Object.assign(Classic.prototype, ObjectLiteralWithMethods);

No need for deep copy, everything works.

How can I tell TypeScript that Classic has these inherited methods and specify their behavior?

I searched for keywords like declare OR define AND class AND method, but my google-fu is not sufficient.

I tried define interface for Classic, but it did not work either.

I tried to declare class like

declare class ObjectLiteralWithMethods {
    public method(): void;
    protected _method(parameter: string): void;
}

and then extend that declaration like

class Classic extends ObjectLiteralWithMethods { ... }

but then TypeScript wants me to call super() in constructor, which fails.

I know that I can implement "dummy" methods on Classic like

class Classic {
    dummyMethodImplementation(param: string): string {
        return param;
    }
}

but this would be painfull and inefficient. I just want to define/declare that class Classic is extended.

SOLVED

Sort of...

The ObjectLiteralWithMethods in my case was actually a prototype for jQuery widget. So, I extended the owner of the prototype.

It needed some patching, because TS was not aware of the owner so I made:

// declaring the properties and methods which will be inherited by my class
declare class JQueryUIWidget {
    public property: string;
    public method(): string;
    ...
}

// must declare a constructor for JQueryUIWidget to be able to extend
// and cast the value to any, so TS do not mind
const Widget: { new (): JQueryUIWidget } = $.Widget as any;

// and then extend that declaration
class Classic extends Widget {
    constructor() {
        super(); // super(); is mandatory here, with plain object it 
                 // did not worked, but since Widget is in fact a Function
                 // it works now
    }
}

Answer 1

A bit late, but I had a similar requirement when converting parts of a legacy system to TypeScript, so this might help somebody else.

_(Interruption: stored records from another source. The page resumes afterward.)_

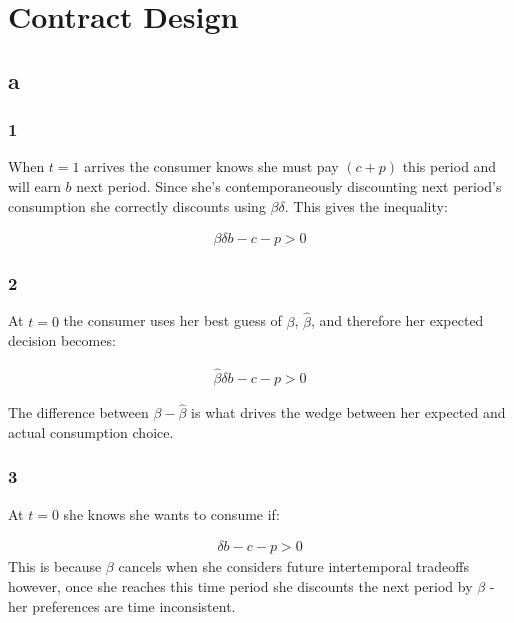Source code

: \documentclass{article}
\begin{document}
   

\section{Contract Design}



\subsection*{a}
\subsubsection*{1}

When $t=1$ arrives the consumer knows she must pay $(c+p)$ this period and will 
earn $b$ next period. Since she's contemporaneously discounting next period's 
consumption she correctly discounts using $\beta \delta$. This gives the 
inequality:

\begin{align*}
    \beta \delta b -c - p > 0
\end{align*}



\subsubsection*{2}
At $t=0$ the consumer uses her best guess of $\beta$, $\hat{\beta}$, and therefore
her expected decision becomes:

\begin{align*}
   \hat{\beta} \delta b - c - p > 0 
\end{align*}


The difference between $\beta -\hat{\beta}$ is what drives the wedge between her 
expected and actual consumption choice.



\subsubsection*{3}


At $t=0$ she knows she wants to consume if:

\begin{align*}
    \delta b - c - p > 0
\end{align*}
This is because $\beta$ cancels when she considers future intertemporal tradeoffs 
however, once she reaches this time period she discounts the next period by $\beta$ -
her preferences are time inconsistent.
\end{document}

If you know your class will be enhanced at runtime with other methods and you simply want to have type information and intellisense available for those methods, AND you don't want to write ugly stubs, you can try this:

First, define your interface(s) detailing the runtime methods:

interface RuntimeImplementedType {
    public method(): void;
}

interface AnotherRuntimeImplementedType {
    public other_method(): void;
}

Then define a variable whose type is specified as a constructor function returning the union of the types that you want to inform TypeScript your class implements at runtime. Assign the variable a function returning an empty object literal, casting to "any" so as to avoid compiler grumbles and ensure that when transpiled, what is actually being extended is just a plain old empty object.

const Base: new() => RuntimeImplementedType & AnotherRuntimeImplementedType = (() => {}) as any;

Now define your new class, extending from your constructor function variable:

class Classic extends Base {
    public doSomething() {
        this.method();
        this.other_method();
    }
}

All methods from the interfaces should be available, but without having to actually provide an implementation.

Answer 2

You can do this:

declare class ObjectLiteralWithMethods {
    public method(): void;
    public _method(parameter: string): void;
}

class Classic implements ObjectLiteralWithMethods {
    private _member: Object;

    constructor(member: Object) {
       this._member = member;
    }

    method: () => void;
    _method: (parameter: string) => void;
}

(code in playground)

But you won't be able to use protected members/methods in ObjectLiteralWithMethods because you are using it as an interface.

---

Edit

If you need to override methods in Classic in a subclass then you'll need to use stabs for the methods:

class Classic implements ObjectLiteralWithMethods {
    private _member: Object;

    constructor(member: Object) {
       this._member = member;
    }

    method() {};
    _method(parameter: string) {}
}

class Other extends Classic {
    method() {

    }
}

The methods in Classic are empty, and you override them with the implementation in ObjectLiteralWithMethods.